Well since you quit typing, I'm just going to assume that you're killing them. Good luck !


----------



## Destinartist (Apr 24, 2013)

tourist ran me off around 10am, just the 1 today and hardtails, I will send them your way


----------



## Destinartist (Apr 24, 2013)

He sure was good eatin


----------



## DuneGoon (Apr 21, 2016)

What is wit the wubba hammers, I guess I need to get one so I don't look so much like a tourist.


----------



## TeaSea (Sep 28, 2013)

DuneGoon said:


> What is wit the wubba hammers, I guess I need to get one so I don't look so much like a tourist.


I use one to bang the tubes into the sand to hold my surf rods.


----------



## Destinartist (Apr 24, 2013)

me 2


----------



## Rightbrained (Apr 5, 2013)

Me three!


----------



## GROUPERKING (Sep 28, 2011)

DuneGoon said:


> What is wit the wubba hammers, I guess I need to get one so I don't look so much like a tourist.

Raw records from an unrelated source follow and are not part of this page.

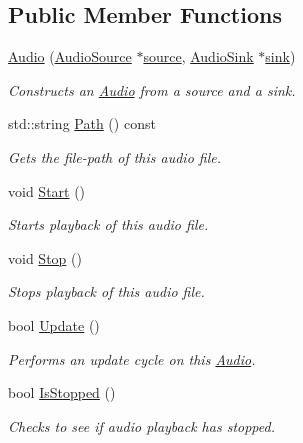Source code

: \subsection*{Public Member Functions}
\begin{DoxyCompactItemize}
\item 
\hyperlink{classAudio_a05b36040e9d4ea4327de7c04f2e9d6ba}{Audio} (\hyperlink{classAudioSource}{Audio\+Source} $\ast$\hyperlink{classAudio_a0efa7be67424d967c551ecc82cda02eb}{source}, \hyperlink{classAudioSink}{Audio\+Sink} $\ast$\hyperlink{classAudio_ae7dddd283486a0d1555e9bc6a0d63cff}{sink})
\begin{DoxyCompactList}\small\item\em Constructs an \hyperlink{classAudio}{Audio} from a source and a sink. \end{DoxyCompactList}\item 
std\+::string \hyperlink{classAudio_a07d67a424301e3e859e78fe30fb05d68}{Path} () const 
\begin{DoxyCompactList}\small\item\em Gets the file-\/path of this audio file. \end{DoxyCompactList}\item 
void \hyperlink{classAudio_a545c9a12f31bc6964ac90bbf2358ada2}{Start} ()
\begin{DoxyCompactList}\small\item\em Starts playback of this audio file. \end{DoxyCompactList}\item 
void \hyperlink{classAudio_a1bd980bcdd3778875b019d7352e75754}{Stop} ()
\begin{DoxyCompactList}\small\item\em Stops playback of this audio file. \end{DoxyCompactList}\item 
bool \hyperlink{classAudio_a6db65dd8ffbd616d3f5dc81b5144c864}{Update} ()
\begin{DoxyCompactList}\small\item\em Performs an update cycle on this \hyperlink{classAudio}{Audio}. \end{DoxyCompactList}\item 
bool \hyperlink{classAudio_ac05b824652de67714008e891b77dc362}{Is\+Stopped} ()
\begin{DoxyCompactList}\small\item\em Checks to see if audio playback has stopped. \end{DoxyCompactList}\item 

\end{DoxyCompactItemize}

The rubber mallet thing started as a joke to mess with Destinartist . He posted a picture with some bleeding pomps, later on when he posted some other pomps he included the mallet for a size reference. Well it kinda took off from there. From the pompano being so thick over in Destin that you could just wade out and pick the one's that you wanted and whack'em in the head with it. .. to the mallet has mystical or magical powers that could just about guarantee a limit of pomps. My sand spikes don't require a mallet, they have foot pegs in which to push them in with. But I took one with me for a photo op. I killed them that day, I think I caught 11 total, I even had a double on the same rig. The last 2 trips I didn't take the mallet with me. Yesterday I only caught 3 and today I caught none. So...the mallets going with me tomorrow. Lol


----------



## Destinartist (Apr 24, 2013)

You gonna paint the handle yellow?


----------



## Chechem (Mar 20, 2016)

GROUPERKING said:


> The rubber mallet thing started as a joke to mess with Destinartist . He posted a picture with some bleeding pomps, later on when he posted some other pomps he included the mallet for a size reference. Well it kinda took off from there. From the pompano being so thick over in Destin that you could just wade out and pick the one's that you wanted and whack'em in the head with it. .. to the mallet has mystical or magical powers that could just about guarantee a limit of pomps. My sand spikes don't require a mallet, they have foot pegs in which to push them in with. But I took one with me for a photo op. I killed them that day, I think I caught 11 total, I even had a double on the same rig. *The last 2 trips I didn't take the mallet with me. Yesterday I only caught 3 and today I caught none. So...the mallets going with me tomorrow*. Lol


That's my boy! :notworthy::notworthy::notworthy:


----------



## Lawdog88 (Oct 9, 2009)

Yeller is it ! The secret revealed !

Where's the paint ?



Good job DA.


----------



## DuneGoon (Apr 21, 2016)

I see well dat would probably tear off the little wubba lip on my tubes


----------



## Sunshine17 (Dec 11, 2009)

eh, if you smack it right in the hole you aint gotta worry about it tearing the lip up.


----------